DATA LISTING:
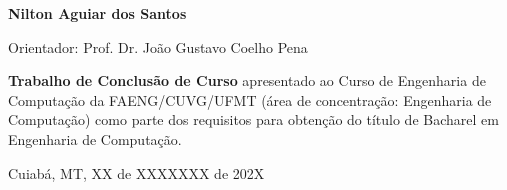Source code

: \begin{titlepage}
\begin{center}
\textbf{Nilton Aguiar dos Santos}

\vfill

\normalsize

Orientador: Prof. Dr. João Gustavo Coelho Pena

\vfill

\hfill
\parbox{0.5\linewidth}{\textbf{%
Trabalho de Conclusão de Curso}
apresentado ao Curso de Engenharia de Computação da FAENG/CUVG/UFMT
(área de concentração: Engenharia de Computação)
como parte dos requisitos para obtenção do título de Bacharel
em Engenharia de Computação.}

\vfill

\large

Cuiabá, MT, XX de XXXXXXX de 202X

\end{center}

\end{titlepage}
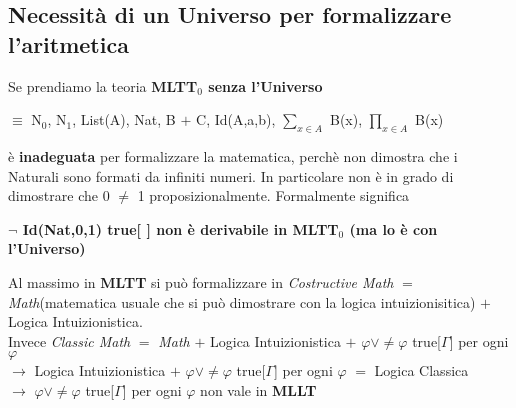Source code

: \subsection{Necessit\`a di un Universo per formalizzare l'aritmetica}
\label{subsec:Necessit\`a-di-un-Universo-per-formalizzare-l'aritmetica}
Se prendiamo la teoria \textbf{MLTT$_0$ senza l'Universo} \begin{center}$\equiv$ N$_0$, N$_1$, List(A), Nat, B $+$ C, Id(A,a,b), $\sum\limits_{x \in A}$ B(x), $\prod\limits_{x \in A}$ B(x)\end{center}
\noindent
\`e \textbf{inadeguata} per formalizzare la matematica, perch\`e non dimostra che i Naturali sono formati da infiniti numeri. In particolare non \`e in grado di dimostrare che 0 $\neq$ 1 proposizionalmente. Formalmente significa
\begin{center}\textbf{$\neg$ Id(Nat,0,1) true[ ] non \`e derivabile in MLTT$_0$ (ma lo \`e con l'Universo)}\end{center}
\noindent
Al massimo in \textbf{MLTT} si pu\`o formalizzare in \textit{Costructive Math} $=$ \textit{Math}(matematica usuale che si pu\`o dimostrare con la logica intuizionisitica) $+$ Logica Intuizionistica.\\
Invece \textit{Classic Math} $=$ \textit{Math} $+$ Logica Intuizionistica $+$ $\varphi \vee \neq\varphi$ true[$\Gamma$] per ogni $\varphi$\\
$\rightarrow$ Logica Intuizionistica $+$ $\varphi \vee \neq\varphi$ true[$\Gamma$] per ogni $\varphi$ $=$ Logica Classica\\
$\rightarrow$ $\varphi \vee \neq\varphi$ true[$\Gamma$] per ogni $\varphi$ non vale in \textbf{MLLT}
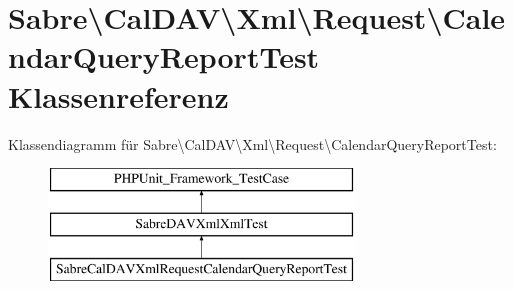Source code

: \hypertarget{class_sabre_1_1_cal_d_a_v_1_1_xml_1_1_request_1_1_calendar_query_report_test}{}\section{Sabre\textbackslash{}Cal\+D\+AV\textbackslash{}Xml\textbackslash{}Request\textbackslash{}Calendar\+Query\+Report\+Test Klassenreferenz}
\label{class_sabre_1_1_cal_d_a_v_1_1_xml_1_1_request_1_1_calendar_query_report_test}
Klassendiagramm für Sabre\textbackslash{}Cal\+D\+AV\textbackslash{}Xml\textbackslash{}Request\textbackslash{}Calendar\+Query\+Report\+Test\+:\begin{figure}[H]
\begin{center}
\leavevmode
\includegraphics[height=3.000000cm]{class_sabre_1_1_cal_d_a_v_1_1_xml_1_1_request_1_1_calendar_query_report_test}
\end{center}
\end{figure}
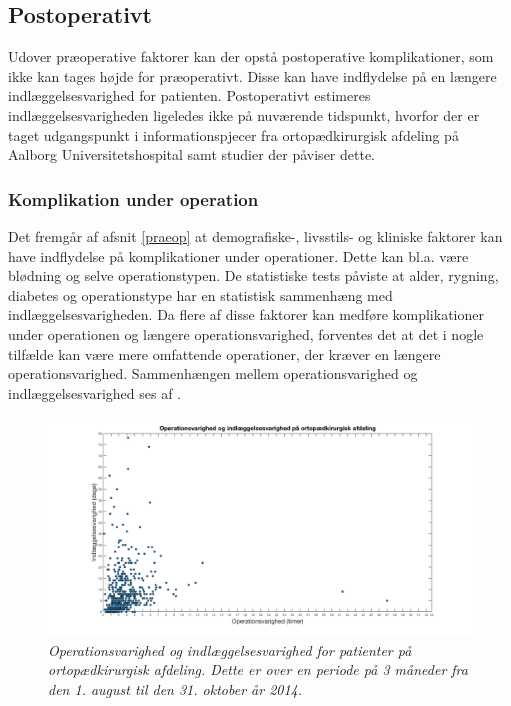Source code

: \subsection{Postoperativt}
Udover præoperative faktorer kan der opstå postoperative komplikationer, som ikke kan tages højde for præoperativt. Disse kan have indflydelse på en længere indlæggelsesvarighed for patienten. Postoperativt estimeres indlæggelsesvarigheden ligeledes ikke på nuværende tidspunkt, hvorfor der er taget udgangspunkt i informationspjecer fra ortopædkirurgisk afdeling på Aalborg Universitetshospital samt studier der påviser dette.

\subsubsection{Komplikation under operation}
Det fremgår af afsnit \ref{praeop} at demografiske-, livsstils- og kliniske faktorer kan have indflydelse på komplikationer under operationer. Dette kan bl.a. være blødning og selve operationstypen. De statistiske tests påviste at alder, rygning, diabetes og operationstype har en statistisk sammenhæng med indlæggelsesvarigheden. Da flere af disse faktorer kan medføre komplikationer under operationen og længere operationsvarighed, forventes det at det i nogle tilfælde kan være mere omfattende operationer, der kræver en længere operationsvarighed. Sammenhængen mellem operationsvarighed og indlæggelsesvarighed ses af .


\begin{figure}[H]
	\centering
	\includegraphics[scale=0.35]{figures/opindlaeg.png}
	\caption{\textit{Operationsvarighed og indlæggelsesvarighed for patienter på ortopædkirurgisk afdeling. Dette er over en periode på 3 måneder fra den 1. august til den 31. oktober år 2014.}}
	\label{opindlaeg}
	\end{figure}

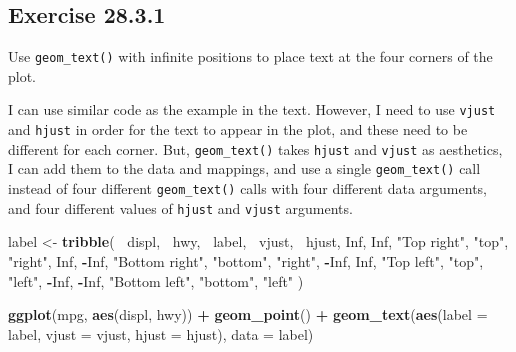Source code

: \documentclass[]{book}
\newenvironment{Shaded}{\begin{snugshade}}{\end{snugshade}}
\newcommand{\DataTypeTok}[1]{\textcolor[rgb]{0.13,0.29,0.53}{#1}}
\newcommand{\KeywordTok}[1]{\textcolor[rgb]{0.13,0.29,0.53}{\textbf{#1}}}
\newcommand{\NormalTok}[1]{#1}
\newcommand{\OperatorTok}[1]{\textcolor[rgb]{0.81,0.36,0.00}{\textbf{#1}}}
\newcommand{\OtherTok}[1]{\textcolor[rgb]{0.56,0.35,0.01}{#1}}
\newcommand{\StringTok}[1]{\textcolor[rgb]{0.31,0.60,0.02}{#1}}
\theoremstyle{plain}
\theoremstyle{remark}
\begin{document}
\hypertarget{exercise-28.3.1}{%
\subsection*{\texorpdfstring{Exercise
{28.3.1}}{Exercise 28.3.1}}\label{exercise-28.3.1}}

Use \texttt{geom\_text()} with infinite positions to place text at the
four corners of the plot.

I can use similar code as the example in the text. However, I need to
use \texttt{vjust} and \texttt{hjust} in order for the text to appear in
the plot, and these need to be different for each corner. But,
\texttt{geom\_text()} takes \texttt{hjust} and \texttt{vjust} as
aesthetics, I can add them to the data and mappings, and use a single
\texttt{geom\_text()} call instead of four different
\texttt{geom\_text()} calls with four different data arguments, and four
different values of \texttt{hjust} and \texttt{vjust} arguments.

\begin{Shaded}
\begin{Highlighting}[]
\NormalTok{label <-}\StringTok{ }\KeywordTok{tribble}\NormalTok{(}
  \OperatorTok{~}\NormalTok{displ, }\OperatorTok{~}\NormalTok{hwy, }\OperatorTok{~}\NormalTok{label, }\OperatorTok{~}\NormalTok{vjust, }\OperatorTok{~}\NormalTok{hjust,}
     \OtherTok{Inf}\NormalTok{,  }\OtherTok{Inf}\NormalTok{,    }\StringTok{"Top right"}\NormalTok{, }\StringTok{"top"}\NormalTok{, }\StringTok{"right"}\NormalTok{,}
     \OtherTok{Inf}\NormalTok{, }\OperatorTok{-}\OtherTok{Inf}\NormalTok{,    }\StringTok{"Bottom right"}\NormalTok{, }\StringTok{"bottom"}\NormalTok{, }\StringTok{"right"}\NormalTok{,}
    \OperatorTok{-}\OtherTok{Inf}\NormalTok{,  }\OtherTok{Inf}\NormalTok{,    }\StringTok{"Top left"}\NormalTok{, }\StringTok{"top"}\NormalTok{, }\StringTok{"left"}\NormalTok{,}
    \OperatorTok{-}\OtherTok{Inf}\NormalTok{, }\OperatorTok{-}\OtherTok{Inf}\NormalTok{,    }\StringTok{"Bottom left"}\NormalTok{, }\StringTok{"bottom"}\NormalTok{, }\StringTok{"left"}
\NormalTok{)}

\KeywordTok{ggplot}\NormalTok{(mpg, }\KeywordTok{aes}\NormalTok{(displ, hwy)) }\OperatorTok{+}
\StringTok{  }\KeywordTok{geom_point}\NormalTok{() }\OperatorTok{+}
\StringTok{  }\KeywordTok{geom_text}\NormalTok{(}\KeywordTok{aes}\NormalTok{(}\DataTypeTok{label =}\NormalTok{ label, }\DataTypeTok{vjust =}\NormalTok{ vjust, }\DataTypeTok{hjust =}\NormalTok{ hjust), }\DataTypeTok{data =}\NormalTok{ label)}
\end{Highlighting}
\end{Shaded}
\end{document}
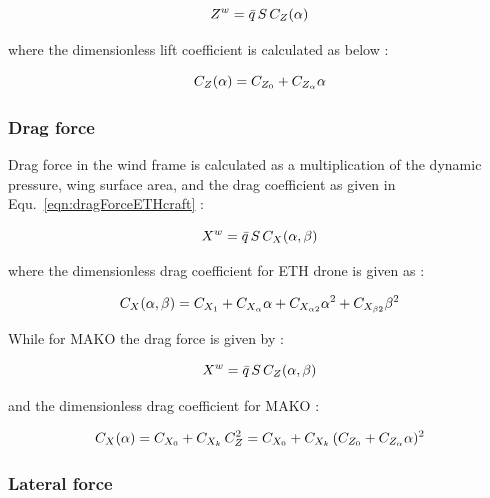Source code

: \begin{equation}{\label{eqn:liftForce}}
Z^w = \bar{q} \, S \,  C_Z(\alpha)
\end{equation}

where the dimensionless lift coefficient is calculated as below :

\begin{equation}{\label{eqn:liftCoef}}
C_Z(\alpha) = C_{Z_0} + C_{Z_{\alpha}} \alpha 
\end{equation}



\subsubsection{Drag force}

Drag force in the wind frame is calculated as a multiplication of the dynamic pressure, wing surface area, and the drag coefficient as given in Equ.~\ref{eqn:dragForceETHcraft} :

\begin{equation}{\label{eqn:dragForceETHcraft}}
X^w = \bar{q} \, S \,  C_X(\alpha, \beta)
\end{equation}

where the dimensionless drag coefficient for ETH drone is given as :

\begin{equation}{\label{eqn:dragCoeffETHcraft}}
C_X(\alpha, \beta) = C_{X_1} + C_{X_{\alpha}} \alpha + C_{X_{\alpha 2}} {\alpha}^2 + C_{X_{\beta 2}} {\beta}^2 
\end{equation}

While for MAKO the drag force is given by \cite{bronz2016aerodynamic} :

\begin{equation}{\label{eqn:dragForceMAKO}}
X^w = \bar{q} \, S \, C_{Z}(\alpha, \beta)
\end{equation}

and the dimensionless drag coefficient for MAKO \cite{bronz2016aerodynamic} :

\begin{equation}{\label{eqn:dragCoeffMAKO}}
C_X(\alpha) = C_{X_0} + C_{X_k} \, C_Z^2 = C_{X_0} + C_{X_k} \, (C_{Z_0} + C_{Z_{\alpha}} \alpha )^2
\end{equation}


\subsubsection{Lateral force}

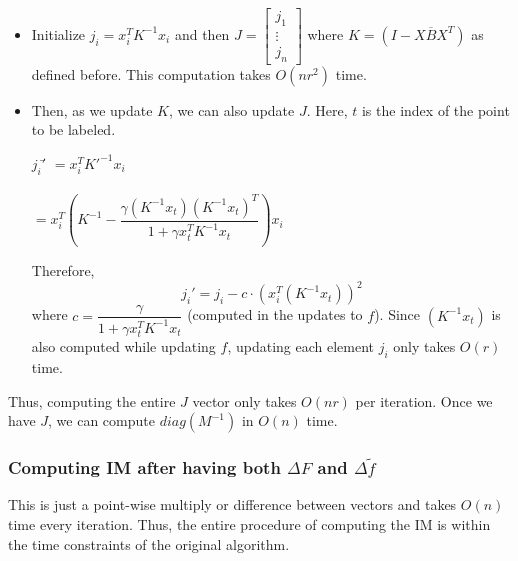 \documentclass[12pt]{article}
\newcommand{\inv}[1]{#1^{-1}}
\begin{document}
			\begin{itemize}
				\item Initialize $j_i= x_i^T \inv{K} x_i$ and then $J = \left[\begin{matrix}j_1\\ \vdots \\ j_n\end{matrix}\right]$ where $K=(I-X\overline{B}X^T)$ as defined before. This computation takes $O(nr^2)$ time.
				\item Then, as we update $K$, we can also update $J$. Here, $t$ is the index of the point to be labeled. 
				\begin{tabbing}
					$j_i'$\= $= x_i^T \inv{K'} x_i$\\\\
					\>$= x_i^T\left(\inv{K} - \dfrac{\gamma(\inv{K}x_t) (\inv{K}x_t)^T}{1+\gamma x_t^T \inv{K} x_t}\right)x_i$
				\end{tabbing}
				Therefore,
				\begin{equation}
					j_i' = j_i - c\cdot (x_i^T(\inv{K}x_t))^2	
				\end{equation}
				where $c = \dfrac{\gamma}{1+\gamma x_t^T \inv{K} x_t}$ (computed in the updates to $f$). Since $(\inv{K}x_t)$ is also computed while updating $f$, updating each element $j_i$ only takes $O(r)$ time. 

			\end{itemize}
			Thus, computing the entire $J$ vector only takes $O(nr)$ per iteration. Once we have $J$, we can compute $diag (\inv{M})$ in $O(n)$ time.



		\subsubsection{Computing IM after having both $\Delta F$ and $\Delta \widetilde{f}$}
			This is just a point-wise multiply or difference between vectors and takes $O(n)$ time every iteration. Thus, the entire procedure of computing the IM is within the time constraints of the original algorithm.
\end{document}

EXERCISE BRIEF: Wherever a line contains the string "Universo", copy that line from the data.

EXERCISE RESPONSE:
: \subsection{Necessit\`a di un Universo per formalizzare l'aritmetica}
\label{subsec:Necessit\`a-di-un-Universo-per-formalizzare-l'aritmetica}
Se prendiamo la teoria \textbf{MLTT$_0$ senza l'Universo} \begin{center}$\equiv$ N$_0$, N$_1$, List(A), Nat, B $+$ C, Id(A,a,b), $\sum\limits_{x \in A}$ B(x), $\prod\limits_{x \in A}$ B(x)\end{center}
\begin{center}\textbf{$\neg$ Id(Nat,0,1) true[ ] non \`e derivabile in MLTT$_0$ (ma lo \`e con l'Universo)}\end{center}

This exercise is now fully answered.